***** INFORMATION GIVEN *****
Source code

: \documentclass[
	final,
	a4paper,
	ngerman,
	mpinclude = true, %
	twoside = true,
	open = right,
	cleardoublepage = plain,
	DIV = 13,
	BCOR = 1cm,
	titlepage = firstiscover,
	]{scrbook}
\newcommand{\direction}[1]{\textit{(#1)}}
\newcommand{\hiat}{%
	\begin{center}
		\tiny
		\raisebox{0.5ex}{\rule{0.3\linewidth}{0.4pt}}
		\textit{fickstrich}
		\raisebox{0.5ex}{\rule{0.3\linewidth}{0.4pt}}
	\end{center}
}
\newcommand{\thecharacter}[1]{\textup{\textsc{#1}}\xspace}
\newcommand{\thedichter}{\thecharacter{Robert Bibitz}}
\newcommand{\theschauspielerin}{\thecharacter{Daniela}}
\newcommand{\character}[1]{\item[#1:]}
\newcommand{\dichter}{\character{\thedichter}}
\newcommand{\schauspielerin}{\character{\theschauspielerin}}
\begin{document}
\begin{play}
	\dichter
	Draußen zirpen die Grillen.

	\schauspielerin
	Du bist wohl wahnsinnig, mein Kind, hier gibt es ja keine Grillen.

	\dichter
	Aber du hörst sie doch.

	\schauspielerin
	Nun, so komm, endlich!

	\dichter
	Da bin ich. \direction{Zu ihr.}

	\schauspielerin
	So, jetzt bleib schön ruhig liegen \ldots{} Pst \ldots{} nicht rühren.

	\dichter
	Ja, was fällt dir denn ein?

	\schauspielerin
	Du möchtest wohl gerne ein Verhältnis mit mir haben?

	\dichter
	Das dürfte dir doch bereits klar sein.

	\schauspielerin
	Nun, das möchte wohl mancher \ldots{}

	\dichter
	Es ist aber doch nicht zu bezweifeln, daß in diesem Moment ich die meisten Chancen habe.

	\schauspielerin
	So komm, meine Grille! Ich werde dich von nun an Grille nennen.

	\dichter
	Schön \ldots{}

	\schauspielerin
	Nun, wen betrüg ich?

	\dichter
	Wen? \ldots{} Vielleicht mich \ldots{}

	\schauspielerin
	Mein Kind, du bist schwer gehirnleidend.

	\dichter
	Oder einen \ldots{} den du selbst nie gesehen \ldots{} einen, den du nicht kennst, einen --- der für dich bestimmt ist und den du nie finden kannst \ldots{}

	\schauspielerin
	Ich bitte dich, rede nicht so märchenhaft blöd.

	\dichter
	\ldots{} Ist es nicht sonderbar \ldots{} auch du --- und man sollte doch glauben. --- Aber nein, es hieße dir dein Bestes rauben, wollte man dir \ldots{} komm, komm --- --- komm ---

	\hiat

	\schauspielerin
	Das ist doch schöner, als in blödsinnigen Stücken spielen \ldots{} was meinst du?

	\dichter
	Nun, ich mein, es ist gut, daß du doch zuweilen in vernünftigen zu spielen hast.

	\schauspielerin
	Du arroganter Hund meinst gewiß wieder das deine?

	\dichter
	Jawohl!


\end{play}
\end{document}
*****
• _TASK DESCRIPTION_
Reproduce every line above without error.

• _RESPONSE_
Source code

: \documentclass[
	final,
	a4paper,
	ngerman,
	mpinclude = true, %
	twoside = true,
	open = right,
	cleardoublepage = plain,
	DIV = 13,
	BCOR = 1cm,
	titlepage = firstiscover,
	]{scrbook}
\newcommand{\direction}[1]{\textit{(#1)}}
\newcommand{\hiat}{%
	\begin{center}
		\tiny
		\raisebox{0.5ex}{\rule{0.3\linewidth}{0.4pt}}
		\textit{fickstrich}
		\raisebox{0.5ex}{\rule{0.3\linewidth}{0.4pt}}
	\end{center}
}
\newcommand{\thecharacter}[1]{\textup{\textsc{#1}}\xspace}
\newcommand{\thedichter}{\thecharacter{Robert Bibitz}}
\newcommand{\theschauspielerin}{\thecharacter{Daniela}}
\newcommand{\character}[1]{\item[#1:]}
\newcommand{\dichter}{\character{\thedichter}}
\newcommand{\schauspielerin}{\character{\theschauspielerin}}
\begin{document}
\begin{play}
	\dichter
	Draußen zirpen die Grillen.

	\schauspielerin
	Du bist wohl wahnsinnig, mein Kind, hier gibt es ja keine Grillen.

	\dichter
	Aber du hörst sie doch.

	\schauspielerin
	Nun, so komm, endlich!

	\dichter
	Da bin ich. \direction{Zu ihr.}

	\schauspielerin
	So, jetzt bleib schön ruhig liegen \ldots{} Pst \ldots{} nicht rühren.

	\dichter
	Ja, was fällt dir denn ein?

	\schauspielerin
	Du möchtest wohl gerne ein Verhältnis mit mir haben?

	\dichter
	Das dürfte dir doch bereits klar sein.

	\schauspielerin
	Nun, das möchte wohl mancher \ldots{}

	\dichter
	Es ist aber doch nicht zu bezweifeln, daß in diesem Moment ich die meisten Chancen habe.

	\schauspielerin
	So komm, meine Grille! Ich werde dich von nun an Grille nennen.

	\dichter
	Schön \ldots{}

	\schauspielerin
	Nun, wen betrüg ich?

	\dichter
	Wen? \ldots{} Vielleicht mich \ldots{}

	\schauspielerin
	Mein Kind, du bist schwer gehirnleidend.

	\dichter
	Oder einen \ldots{} den du selbst nie gesehen \ldots{} einen, den du nicht kennst, einen --- der für dich bestimmt ist und den du nie finden kannst \ldots{}

	\schauspielerin
	Ich bitte dich, rede nicht so märchenhaft blöd.

	\dichter
	\ldots{} Ist es nicht sonderbar \ldots{} auch du --- und man sollte doch glauben. --- Aber nein, es hieße dir dein Bestes rauben, wollte man dir \ldots{} komm, komm --- --- komm ---

	\hiat

	\schauspielerin
	Das ist doch schöner, als in blödsinnigen Stücken spielen \ldots{} was meinst du?

	\dichter
	Nun, ich mein, es ist gut, daß du doch zuweilen in vernünftigen zu spielen hast.

	\schauspielerin
	Du arroganter Hund meinst gewiß wieder das deine?

	\dichter
	Jawohl!


\end{play}
\end{document}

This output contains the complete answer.